Atacado constantemente por Bolsonaro, Maia tem evitado o confronto e pregado o diálogo e o respeito à democracia. Mas não deseja ser o líder do movimento. Parlamentares de diferentes correntes começam a se organizar para discutir a criação de uma frente democrática nos próximos dias. Lideranças do PT, do PSDB e do MDB têm indicado apoio à iniciativa. O entendimento em comum entre parlamentares de vários partidos ouvidos pelo “Congresso em Foco” é o de que esse tipo de movimento já partiu da sociedade civil, como demonstraram o ato pró-democracia encampado por torcidas organizadas de clubes de futebol e a publicação de manifestos assinados por juristas, políticos, intelectuais e artistas neste fim de semana. “Se há uma forma de enfrentar o fascismo, é todos se unirem. Temos de conversar com quem pensa diferente da gente”, defende a líder do PCdoB, Perpétua Almeida (AC).

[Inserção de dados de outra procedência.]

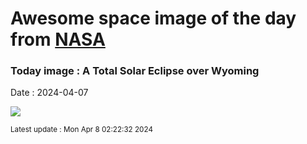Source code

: 
# Awesome space image of the day from [NASA](https://api.nasa.gov/)

### Today image : A Total Solar Eclipse over Wyoming
Date : 2024-04-07

![](https://apod.nasa.gov/apod/image/2404/EclipseWyoming_Cooper_960.jpg)

<small>Latest update : Mon Apr  8 02:22:32 2024</small>
        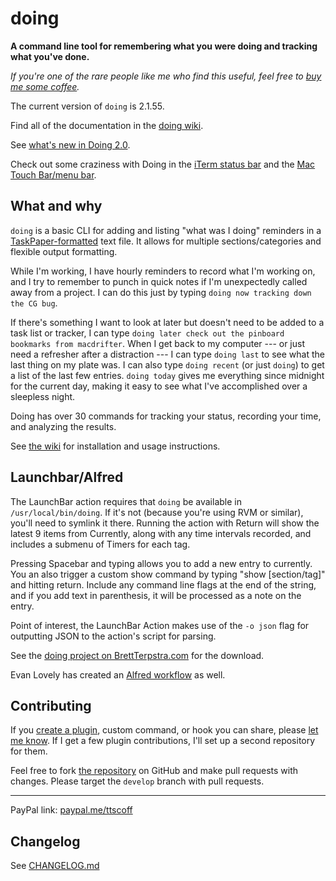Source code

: # doing

**A command line tool for remembering what you were doing and tracking what
you've done.**

_If you're one of the rare people like me who find this useful, feel free to
[buy me some coffee][donate]._

<!--README-->

The current version of `doing` is <!--VER-->2.1.55<!--END VER-->.

Find all of the documentation in the [doing wiki][wiki].

See [what's new in Doing 2.0][doing 2].

Check out some craziness with Doing in the [iTerm status bar][status bar] and
the [Mac Touch Bar/menu bar][touch bar].

## What and why

`doing` is a basic CLI for adding and listing "what was I doing" reminders in a
[TaskPaper-formatted](https://www.taskpaper.com) text file. It allows for
multiple sections/categories and flexible output formatting.

While I'm working, I have hourly reminders to record what I'm working on, and I
try to remember to punch in quick notes if I'm unexpectedly called away from a
project. I can do this just by typing `doing now tracking down the CG bug`.

If there's something I want to look at later but doesn't need to be added to a
task list or tracker, I can type `doing later check out the pinboard bookmarks
from macdrifter`. When I get back to my computer --- or just need a refresher
after a distraction --- I can type `doing last` to see what the last thing on
my plate was. I can also type `doing recent` (or just `doing`) to get a list of
the last few entries. `doing today` gives me everything since midnight for the
current day, making it easy to see what I've accomplished over a sleepless
night.

Doing has over 30 commands for tracking your status, recording your time, and
analyzing the results.

See [the wiki][wiki] for installation and usage instructions.

## Launchbar/Alfred

The LaunchBar action requires that `doing` be available in
`/usr/local/bin/doing`. If it's not (because you're using RVM or similar),
you'll need to symlink it there. Running the action with Return will show the
latest 9 items from Currently, along with any time intervals recorded, and
includes a submenu of Timers for each tag.

Pressing Spacebar and typing allows you to add a new entry to currently. You an
also trigger a custom show command by typing "show [section/tag]" and hitting
return. Include any command line flags at the end of the string, and if you add
text in parenthesis, it will be processed as a note on the entry.

Point of interest, the LaunchBar Action makes use of the `-o json` flag for
outputting JSON to the action's script for parsing.

<!--GITHUB-->

See the [doing project on BrettTerpstra.com][bt doing] for the download.

<!--END GITHUB-->
<!--JEKYLL
{% download 117 %} 
-->

Evan Lovely has created an [Alfred workflow][] as well.

## Contributing

If you [create a plugin][], custom command, or hook you can share, please
[let me know][contact]. If I get a few plugin contributions, I'll set up a
second repository for them.

Feel free to fork [the repository][github] on GitHub and make pull requests
with changes. Please target the `develop` branch with pull requests.

[bt doing]: https://brettterpstra.com/projects/doing/
[donate]: http://brettterpstra.com/donate/
[github]: https://github.com/ttscoff/doing/
[wiki]: https://github.com/ttscoff/doing/wiki
[doing 2]: https://brettterpstra.com/2021/11/20/doing-2-dot-0/
[status bar]: https://brettterpstra.com/2021/10/15/see-what-youre-doing-in-the-iterm-status-bar/
[touch bar]: https://brettterpstra.com/2021/07/21/crazy-bettertouchtool-touch-bar-simulator/
[create a plugin]: https://github.com/ttscoff/doing/wiki/Creating-Plugins
[contact]: https://brettterpstra.com/contact/
[alfred workflow]: http://www.evanlovely.com/blog/technology/alfred-for-terpstras-doing/

<!--END README-->

---

PayPal link: [paypal.me/ttscoff](https://paypal.me/ttscoff)

## Changelog

See [CHANGELOG.md](https://github.com/ttscoff/doing/blob/master/CHANGELOG.md)
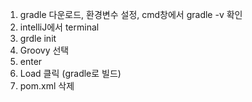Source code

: 1. gradle 다운로드, 환경변수 설정, cmd창에서 gradle -v 확인
2. intelliJ에서 terminal
3. grdle init
4. Groovy 선택
5. enter
6. Load 클릭 (gradle로 빌드)
7. pom.xml 삭제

Para a deputada, nessa aliança cabem parlamentares de esquerda, centro e direita. “Só não cabem os fascistas. Ou nos unimos ou o fascismo de Bolsonaro avançará”, afirmou. “Estados Unidos e União Soviética se uniram contra o nazismo. Temos de dialogar com quem pensa diferente da gente, mas está conosco no campo democrático”, reforça. Na Câmara já existem grupos suprapartidários que se reúnem para discutir o aperfeiçoamento da Casa, como o Câmara Viva e o Centro de Convergência Democrática. Integrante do primeiro, o deputado Marcelo Ramos, do PL-AM, considera urgente a união dos parlamentares em defesa das instituições democráticas e contra o avanço do autoritarismo. “O Congresso precisa se afastar de qualquer flerte com o autoritarismo e isso deve ser uma mensagem forte para o Centrão, que não deve fortalecer um projeto que tem como fim fechar ou pelo menos limitar o Congresso e o STF”, diz o deputado.
Marcelo Ramos lembra que o país já conviveu com governos impopulares como os de Dilma Rousseff e Fernando Collor, que caíram após perder apoio no Congresso e na sociedade. Mesmo assim, ressaltou, ambos respeitaram as regras do jogo democrático e se submeteram à ordem constitucional do Judiciário e do Legislativo. Para ele, esse não é o caso de Bolsonaro. “Mas agora é diferente. Temos um governo que confunde a legitimidade do voto da maioria nas eleições com poderes totalitários sobre outros Poderes e até sobre a própria Constituição”, considera. Na avaliação do deputado, não há mais como adiar a formação de uma frente parlamentar ampla. “Os 70% não aceitam mais que 30% se imponham como maioria”.
Para o líder do PT, Enio Verri (PR), há clima no Congresso para a construção de uma frente com o mesmo perfil dos movimentos de artistas, intelectuais, políticos e juristas que se manifestaram em defesa da democracia no fim de semana, entre eles o ex-presidente Fernando Henrique Cardoso (PSDB), o ex-candidato à Presidência pelo PT Fernando Haddad e personalidades como Caetano Veloso e Fernanda Montenegro. “Divergimos muito do ponto de vista econômico do centro e da centro-direita. Mas votamos muitas vezes quando se trata da defesa de direitos humanos”, afirma Verri. O deputado petista defende a constituição de uma frente política como a das Diretas-Já, que reuniu políticos de espectros diferentes em defesa da retomada da democracia e das eleições diretas. “A sociedade já começou esse movimento. O Congresso ainda não porque está pautado pela conjuntura, pela busca de medidas para enfrentar a pandemia. É incrível como, no meio de uma pandemia, nós tenhamos que discutir uma crise política”, observou. Vice-líder do PSD, o deputado Fábio Trad (MS) vê a reação do Congresso contra os ataques à democracia como um imperativo moral. “Divergências programáticas são superáveis com a rotina democrática, mas quando se levantam forças contra a própria democracia, nenhuma diferença poderá ser maior que a necessidade de convergir para salvar o regime constitucional das liberdades públicas”, argumenta o deputado.